Stored entries:

========

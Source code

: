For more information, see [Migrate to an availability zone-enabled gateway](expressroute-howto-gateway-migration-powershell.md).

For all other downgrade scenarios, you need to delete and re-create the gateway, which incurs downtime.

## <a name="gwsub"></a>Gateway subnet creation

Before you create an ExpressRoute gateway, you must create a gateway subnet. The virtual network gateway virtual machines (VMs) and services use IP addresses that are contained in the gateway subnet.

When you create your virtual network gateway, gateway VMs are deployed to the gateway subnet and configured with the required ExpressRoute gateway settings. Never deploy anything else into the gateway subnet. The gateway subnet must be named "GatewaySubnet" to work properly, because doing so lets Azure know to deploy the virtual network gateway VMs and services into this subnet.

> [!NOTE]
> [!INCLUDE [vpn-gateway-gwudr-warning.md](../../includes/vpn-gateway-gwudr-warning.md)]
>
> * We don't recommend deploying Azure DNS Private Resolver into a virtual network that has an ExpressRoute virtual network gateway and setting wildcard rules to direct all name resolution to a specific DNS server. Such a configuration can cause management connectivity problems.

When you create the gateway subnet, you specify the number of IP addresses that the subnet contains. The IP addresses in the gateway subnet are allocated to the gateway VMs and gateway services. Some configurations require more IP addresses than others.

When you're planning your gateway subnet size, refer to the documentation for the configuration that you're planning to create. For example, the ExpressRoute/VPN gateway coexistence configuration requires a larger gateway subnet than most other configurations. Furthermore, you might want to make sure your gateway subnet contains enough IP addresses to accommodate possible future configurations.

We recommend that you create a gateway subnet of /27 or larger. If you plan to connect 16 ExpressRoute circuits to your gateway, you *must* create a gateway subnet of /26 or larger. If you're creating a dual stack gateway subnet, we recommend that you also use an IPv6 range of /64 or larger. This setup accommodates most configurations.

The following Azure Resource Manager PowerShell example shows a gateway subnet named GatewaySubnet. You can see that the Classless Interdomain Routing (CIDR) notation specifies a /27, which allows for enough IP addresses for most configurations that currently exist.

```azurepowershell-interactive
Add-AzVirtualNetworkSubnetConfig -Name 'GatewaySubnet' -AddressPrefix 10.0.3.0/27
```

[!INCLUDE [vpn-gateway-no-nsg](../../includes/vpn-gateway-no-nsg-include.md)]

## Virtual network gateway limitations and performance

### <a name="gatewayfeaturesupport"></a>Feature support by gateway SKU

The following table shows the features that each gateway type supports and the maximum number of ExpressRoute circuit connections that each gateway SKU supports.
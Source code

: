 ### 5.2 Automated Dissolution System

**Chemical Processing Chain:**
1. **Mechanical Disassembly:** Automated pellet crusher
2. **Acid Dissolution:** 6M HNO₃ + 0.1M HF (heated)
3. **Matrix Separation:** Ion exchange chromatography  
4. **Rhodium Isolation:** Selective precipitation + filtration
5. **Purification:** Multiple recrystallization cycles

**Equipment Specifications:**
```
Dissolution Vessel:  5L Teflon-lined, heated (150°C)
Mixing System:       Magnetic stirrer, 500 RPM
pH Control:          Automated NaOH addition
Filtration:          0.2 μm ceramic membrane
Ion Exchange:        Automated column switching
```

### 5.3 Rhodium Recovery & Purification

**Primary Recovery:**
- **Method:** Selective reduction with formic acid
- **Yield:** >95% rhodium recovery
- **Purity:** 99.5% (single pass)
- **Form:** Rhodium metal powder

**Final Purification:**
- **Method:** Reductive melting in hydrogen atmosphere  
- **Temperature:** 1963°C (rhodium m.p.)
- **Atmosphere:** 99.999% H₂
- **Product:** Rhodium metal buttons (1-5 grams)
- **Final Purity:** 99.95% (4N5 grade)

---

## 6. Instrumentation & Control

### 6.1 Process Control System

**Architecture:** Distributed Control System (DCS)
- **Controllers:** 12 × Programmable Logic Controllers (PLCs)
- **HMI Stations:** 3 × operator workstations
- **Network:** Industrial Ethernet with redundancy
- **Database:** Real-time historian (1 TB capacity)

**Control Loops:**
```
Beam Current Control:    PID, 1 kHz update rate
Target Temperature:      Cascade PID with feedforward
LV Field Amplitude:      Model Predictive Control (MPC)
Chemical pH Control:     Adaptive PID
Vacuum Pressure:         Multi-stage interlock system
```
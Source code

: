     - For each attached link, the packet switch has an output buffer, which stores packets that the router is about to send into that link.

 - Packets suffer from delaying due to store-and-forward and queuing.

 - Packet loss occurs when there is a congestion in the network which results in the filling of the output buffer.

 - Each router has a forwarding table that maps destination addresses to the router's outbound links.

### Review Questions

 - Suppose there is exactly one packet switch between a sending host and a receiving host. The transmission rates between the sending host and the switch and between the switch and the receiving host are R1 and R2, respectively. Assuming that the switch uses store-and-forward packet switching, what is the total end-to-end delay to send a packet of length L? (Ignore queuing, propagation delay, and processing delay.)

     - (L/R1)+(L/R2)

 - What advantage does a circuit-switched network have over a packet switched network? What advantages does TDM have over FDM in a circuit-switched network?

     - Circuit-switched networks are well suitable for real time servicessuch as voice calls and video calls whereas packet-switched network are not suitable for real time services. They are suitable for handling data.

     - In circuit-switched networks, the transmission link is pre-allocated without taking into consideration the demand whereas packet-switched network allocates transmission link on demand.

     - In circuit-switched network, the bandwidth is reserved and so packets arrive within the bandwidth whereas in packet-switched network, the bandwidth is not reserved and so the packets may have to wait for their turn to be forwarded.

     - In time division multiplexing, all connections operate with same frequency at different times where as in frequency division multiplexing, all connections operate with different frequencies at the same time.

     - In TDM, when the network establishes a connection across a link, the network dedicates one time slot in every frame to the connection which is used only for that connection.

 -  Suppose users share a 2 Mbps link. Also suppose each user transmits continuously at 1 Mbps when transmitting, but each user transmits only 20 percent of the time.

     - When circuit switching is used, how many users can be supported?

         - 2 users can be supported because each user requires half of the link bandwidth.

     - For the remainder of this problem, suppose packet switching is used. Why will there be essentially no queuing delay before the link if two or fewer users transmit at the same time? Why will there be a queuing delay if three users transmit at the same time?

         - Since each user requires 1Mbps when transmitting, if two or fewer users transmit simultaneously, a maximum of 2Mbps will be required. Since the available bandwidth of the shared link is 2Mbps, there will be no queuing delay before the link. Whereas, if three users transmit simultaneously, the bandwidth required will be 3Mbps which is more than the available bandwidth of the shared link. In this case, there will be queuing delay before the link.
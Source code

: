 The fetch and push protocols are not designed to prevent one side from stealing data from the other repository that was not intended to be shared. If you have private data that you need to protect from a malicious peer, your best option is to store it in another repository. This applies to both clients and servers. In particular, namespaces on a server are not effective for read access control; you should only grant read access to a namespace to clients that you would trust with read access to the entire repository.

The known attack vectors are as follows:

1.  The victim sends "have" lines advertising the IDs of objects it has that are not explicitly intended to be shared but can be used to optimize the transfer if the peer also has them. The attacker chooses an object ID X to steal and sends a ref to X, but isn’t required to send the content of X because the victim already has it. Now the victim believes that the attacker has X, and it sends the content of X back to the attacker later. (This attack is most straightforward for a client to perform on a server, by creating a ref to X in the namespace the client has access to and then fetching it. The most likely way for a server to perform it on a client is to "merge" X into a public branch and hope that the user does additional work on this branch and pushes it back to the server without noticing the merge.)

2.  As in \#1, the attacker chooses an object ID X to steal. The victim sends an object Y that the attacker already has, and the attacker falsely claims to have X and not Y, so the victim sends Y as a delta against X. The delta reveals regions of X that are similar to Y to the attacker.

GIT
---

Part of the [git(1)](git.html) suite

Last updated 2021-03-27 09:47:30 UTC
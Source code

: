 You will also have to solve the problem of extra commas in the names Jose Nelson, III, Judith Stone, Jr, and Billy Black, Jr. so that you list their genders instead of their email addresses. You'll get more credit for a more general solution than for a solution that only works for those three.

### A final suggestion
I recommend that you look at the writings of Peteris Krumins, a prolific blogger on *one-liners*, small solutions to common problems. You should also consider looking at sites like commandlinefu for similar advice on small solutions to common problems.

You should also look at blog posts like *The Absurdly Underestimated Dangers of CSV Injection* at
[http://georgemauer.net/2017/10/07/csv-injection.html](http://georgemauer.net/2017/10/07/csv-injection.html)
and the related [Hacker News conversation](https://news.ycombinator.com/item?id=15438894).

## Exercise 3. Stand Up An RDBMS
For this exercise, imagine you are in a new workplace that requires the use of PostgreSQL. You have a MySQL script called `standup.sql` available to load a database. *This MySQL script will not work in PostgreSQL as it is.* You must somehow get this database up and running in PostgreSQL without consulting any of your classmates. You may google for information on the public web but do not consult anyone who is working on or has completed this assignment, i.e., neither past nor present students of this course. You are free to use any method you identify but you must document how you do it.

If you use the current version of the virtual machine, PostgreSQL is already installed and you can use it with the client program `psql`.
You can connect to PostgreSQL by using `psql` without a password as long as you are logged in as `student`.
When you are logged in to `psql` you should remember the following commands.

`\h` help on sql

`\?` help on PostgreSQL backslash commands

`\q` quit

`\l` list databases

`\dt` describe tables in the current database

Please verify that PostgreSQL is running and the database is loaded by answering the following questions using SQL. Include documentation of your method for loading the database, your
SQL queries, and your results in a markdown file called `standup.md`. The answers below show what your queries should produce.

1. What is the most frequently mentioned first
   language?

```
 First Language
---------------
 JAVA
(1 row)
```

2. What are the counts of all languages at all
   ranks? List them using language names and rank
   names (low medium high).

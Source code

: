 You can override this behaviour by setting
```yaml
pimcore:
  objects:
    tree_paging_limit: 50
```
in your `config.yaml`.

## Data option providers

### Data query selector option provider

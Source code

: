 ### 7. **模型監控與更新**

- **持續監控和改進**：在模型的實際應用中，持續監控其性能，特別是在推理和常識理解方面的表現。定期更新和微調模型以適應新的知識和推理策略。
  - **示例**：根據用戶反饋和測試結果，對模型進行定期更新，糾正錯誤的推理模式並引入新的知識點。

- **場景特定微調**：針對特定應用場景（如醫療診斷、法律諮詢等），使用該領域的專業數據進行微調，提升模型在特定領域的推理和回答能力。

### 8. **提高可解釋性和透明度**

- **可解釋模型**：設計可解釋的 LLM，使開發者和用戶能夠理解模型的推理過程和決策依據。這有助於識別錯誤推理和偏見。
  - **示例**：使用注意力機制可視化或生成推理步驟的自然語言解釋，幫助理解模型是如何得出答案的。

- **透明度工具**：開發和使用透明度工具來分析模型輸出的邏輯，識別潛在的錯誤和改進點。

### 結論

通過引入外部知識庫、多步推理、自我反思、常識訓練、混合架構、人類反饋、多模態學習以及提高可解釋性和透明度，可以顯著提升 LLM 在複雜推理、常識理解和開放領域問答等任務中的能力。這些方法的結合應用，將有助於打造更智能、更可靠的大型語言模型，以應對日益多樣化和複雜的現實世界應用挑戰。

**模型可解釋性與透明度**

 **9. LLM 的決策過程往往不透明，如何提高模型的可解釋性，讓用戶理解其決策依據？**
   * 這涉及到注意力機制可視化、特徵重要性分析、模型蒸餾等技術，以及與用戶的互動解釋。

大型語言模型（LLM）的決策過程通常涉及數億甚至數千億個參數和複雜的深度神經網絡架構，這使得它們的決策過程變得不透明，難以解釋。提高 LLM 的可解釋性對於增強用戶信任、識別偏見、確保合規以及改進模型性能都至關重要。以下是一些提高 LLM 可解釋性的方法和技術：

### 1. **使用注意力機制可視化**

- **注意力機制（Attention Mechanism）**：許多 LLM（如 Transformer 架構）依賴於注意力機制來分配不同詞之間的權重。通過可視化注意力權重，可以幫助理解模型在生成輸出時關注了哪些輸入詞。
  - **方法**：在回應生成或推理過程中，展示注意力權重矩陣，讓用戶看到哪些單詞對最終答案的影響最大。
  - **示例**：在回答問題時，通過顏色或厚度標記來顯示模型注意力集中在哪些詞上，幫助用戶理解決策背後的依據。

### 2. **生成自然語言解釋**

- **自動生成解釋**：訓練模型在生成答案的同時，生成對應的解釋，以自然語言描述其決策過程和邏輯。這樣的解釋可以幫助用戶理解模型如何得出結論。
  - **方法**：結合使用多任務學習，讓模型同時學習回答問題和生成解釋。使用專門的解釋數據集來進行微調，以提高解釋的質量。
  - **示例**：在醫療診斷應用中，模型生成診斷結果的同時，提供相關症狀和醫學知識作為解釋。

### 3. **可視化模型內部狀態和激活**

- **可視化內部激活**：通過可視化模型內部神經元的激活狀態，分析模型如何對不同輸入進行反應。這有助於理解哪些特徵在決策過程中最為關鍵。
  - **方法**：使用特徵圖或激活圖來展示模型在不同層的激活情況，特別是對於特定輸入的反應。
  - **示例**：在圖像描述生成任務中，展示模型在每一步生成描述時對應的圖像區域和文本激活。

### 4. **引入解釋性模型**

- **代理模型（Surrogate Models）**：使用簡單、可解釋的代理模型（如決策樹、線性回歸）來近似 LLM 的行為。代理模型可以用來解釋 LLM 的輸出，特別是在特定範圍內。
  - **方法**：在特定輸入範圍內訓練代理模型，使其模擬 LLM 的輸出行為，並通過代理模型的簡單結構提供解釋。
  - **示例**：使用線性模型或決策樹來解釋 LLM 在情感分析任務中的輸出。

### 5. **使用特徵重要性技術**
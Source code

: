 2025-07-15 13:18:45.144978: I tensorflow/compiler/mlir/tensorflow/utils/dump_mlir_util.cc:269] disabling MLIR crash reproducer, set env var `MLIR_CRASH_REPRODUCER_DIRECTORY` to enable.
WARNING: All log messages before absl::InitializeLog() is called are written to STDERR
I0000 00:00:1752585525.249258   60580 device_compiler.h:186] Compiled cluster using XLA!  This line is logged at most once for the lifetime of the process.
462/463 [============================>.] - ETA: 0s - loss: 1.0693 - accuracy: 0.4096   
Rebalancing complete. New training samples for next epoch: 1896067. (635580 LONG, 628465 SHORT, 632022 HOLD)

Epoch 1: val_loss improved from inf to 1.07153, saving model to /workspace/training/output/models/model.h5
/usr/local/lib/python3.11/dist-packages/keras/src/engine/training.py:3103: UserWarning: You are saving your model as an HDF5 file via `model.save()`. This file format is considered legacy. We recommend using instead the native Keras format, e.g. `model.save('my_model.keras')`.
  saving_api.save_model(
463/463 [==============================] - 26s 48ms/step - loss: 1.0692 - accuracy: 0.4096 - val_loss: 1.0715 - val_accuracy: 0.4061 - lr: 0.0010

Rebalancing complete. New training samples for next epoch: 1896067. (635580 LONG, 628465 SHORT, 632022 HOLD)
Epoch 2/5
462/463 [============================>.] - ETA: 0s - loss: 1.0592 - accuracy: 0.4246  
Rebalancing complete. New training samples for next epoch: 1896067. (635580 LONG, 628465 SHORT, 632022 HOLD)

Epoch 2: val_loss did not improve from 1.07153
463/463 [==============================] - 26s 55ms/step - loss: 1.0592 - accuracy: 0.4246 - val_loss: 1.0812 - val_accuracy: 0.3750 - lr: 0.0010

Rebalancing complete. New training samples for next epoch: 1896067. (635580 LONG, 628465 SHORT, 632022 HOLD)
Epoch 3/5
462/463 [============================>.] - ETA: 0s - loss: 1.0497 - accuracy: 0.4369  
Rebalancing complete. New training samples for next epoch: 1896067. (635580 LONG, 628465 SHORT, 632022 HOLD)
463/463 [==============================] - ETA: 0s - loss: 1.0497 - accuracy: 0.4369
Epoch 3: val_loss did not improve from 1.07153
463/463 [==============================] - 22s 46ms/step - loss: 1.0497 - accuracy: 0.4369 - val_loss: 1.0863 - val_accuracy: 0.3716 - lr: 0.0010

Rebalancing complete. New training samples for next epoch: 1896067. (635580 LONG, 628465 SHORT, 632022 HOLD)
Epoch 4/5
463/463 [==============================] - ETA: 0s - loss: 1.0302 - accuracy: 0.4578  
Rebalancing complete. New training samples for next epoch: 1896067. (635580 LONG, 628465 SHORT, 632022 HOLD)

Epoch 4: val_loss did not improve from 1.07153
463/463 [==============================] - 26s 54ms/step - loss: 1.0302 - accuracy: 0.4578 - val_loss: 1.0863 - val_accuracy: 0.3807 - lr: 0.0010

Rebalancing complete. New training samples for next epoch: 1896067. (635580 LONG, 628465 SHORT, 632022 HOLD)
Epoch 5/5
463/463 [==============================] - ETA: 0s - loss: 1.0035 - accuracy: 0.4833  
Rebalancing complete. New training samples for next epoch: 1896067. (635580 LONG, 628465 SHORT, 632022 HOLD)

========

Work instruction: Of all the entries above, how many lines contain "switched"? Give the number alone.

Answer to this task: 4